Please find every line below that includes "subsubsection" and report how many there are. Nothing else is needed.

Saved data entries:
____

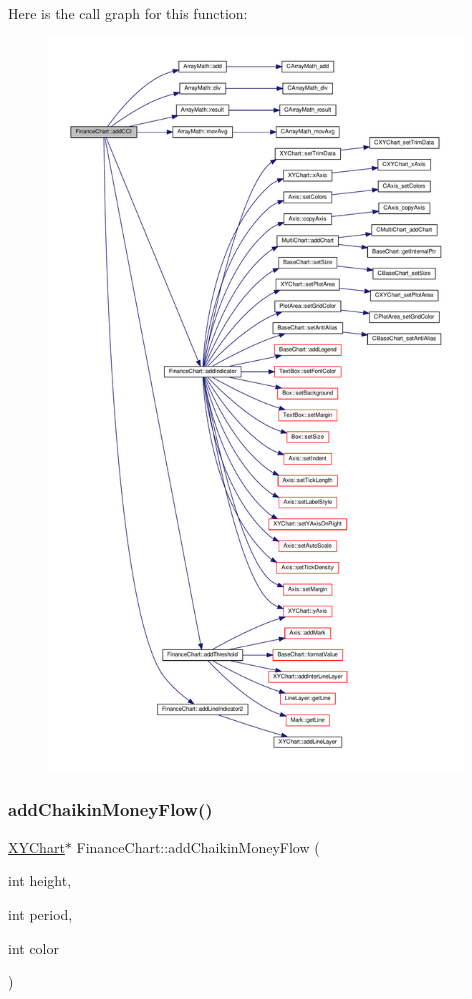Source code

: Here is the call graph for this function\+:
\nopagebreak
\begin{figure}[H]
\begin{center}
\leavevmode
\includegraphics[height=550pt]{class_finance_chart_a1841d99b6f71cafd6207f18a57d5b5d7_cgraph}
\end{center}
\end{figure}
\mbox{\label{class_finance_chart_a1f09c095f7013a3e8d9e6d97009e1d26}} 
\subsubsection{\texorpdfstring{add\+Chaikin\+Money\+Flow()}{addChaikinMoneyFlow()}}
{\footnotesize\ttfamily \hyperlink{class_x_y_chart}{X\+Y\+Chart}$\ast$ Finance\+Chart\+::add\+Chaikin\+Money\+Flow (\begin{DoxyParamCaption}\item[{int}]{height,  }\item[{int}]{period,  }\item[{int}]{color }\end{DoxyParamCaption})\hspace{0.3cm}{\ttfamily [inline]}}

____

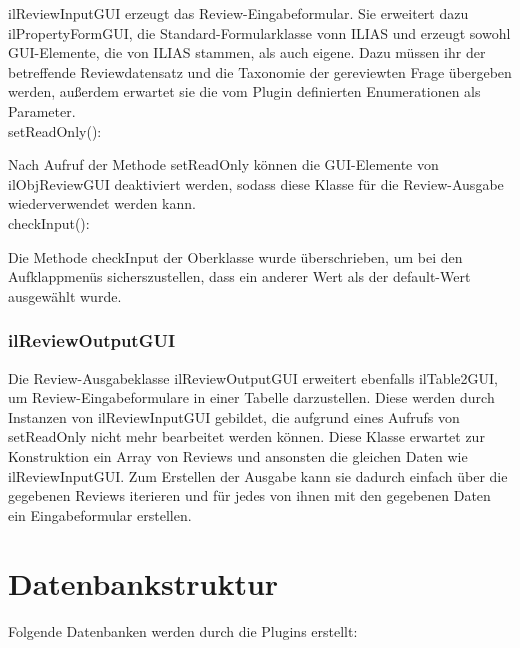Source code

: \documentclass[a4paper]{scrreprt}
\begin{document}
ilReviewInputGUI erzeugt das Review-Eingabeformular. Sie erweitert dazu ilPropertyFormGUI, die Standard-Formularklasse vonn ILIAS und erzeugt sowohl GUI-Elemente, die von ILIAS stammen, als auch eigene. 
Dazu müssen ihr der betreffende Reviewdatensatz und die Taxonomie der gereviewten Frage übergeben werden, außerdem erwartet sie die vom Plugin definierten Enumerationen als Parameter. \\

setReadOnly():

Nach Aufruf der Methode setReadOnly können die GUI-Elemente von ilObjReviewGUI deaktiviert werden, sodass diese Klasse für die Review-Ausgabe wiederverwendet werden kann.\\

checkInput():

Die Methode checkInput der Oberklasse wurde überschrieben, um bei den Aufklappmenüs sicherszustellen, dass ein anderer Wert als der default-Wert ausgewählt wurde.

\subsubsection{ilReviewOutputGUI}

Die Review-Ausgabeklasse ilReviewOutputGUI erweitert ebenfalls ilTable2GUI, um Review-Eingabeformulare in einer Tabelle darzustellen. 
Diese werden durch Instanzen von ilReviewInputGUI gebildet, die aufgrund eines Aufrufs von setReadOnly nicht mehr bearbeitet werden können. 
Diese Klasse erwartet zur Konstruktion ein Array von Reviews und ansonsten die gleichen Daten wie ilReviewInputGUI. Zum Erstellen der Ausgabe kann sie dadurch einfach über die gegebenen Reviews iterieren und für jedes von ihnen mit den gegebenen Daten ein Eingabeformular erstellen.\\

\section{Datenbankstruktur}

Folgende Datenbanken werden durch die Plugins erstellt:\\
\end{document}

____

**ANSWER FOR THE TASK:** 2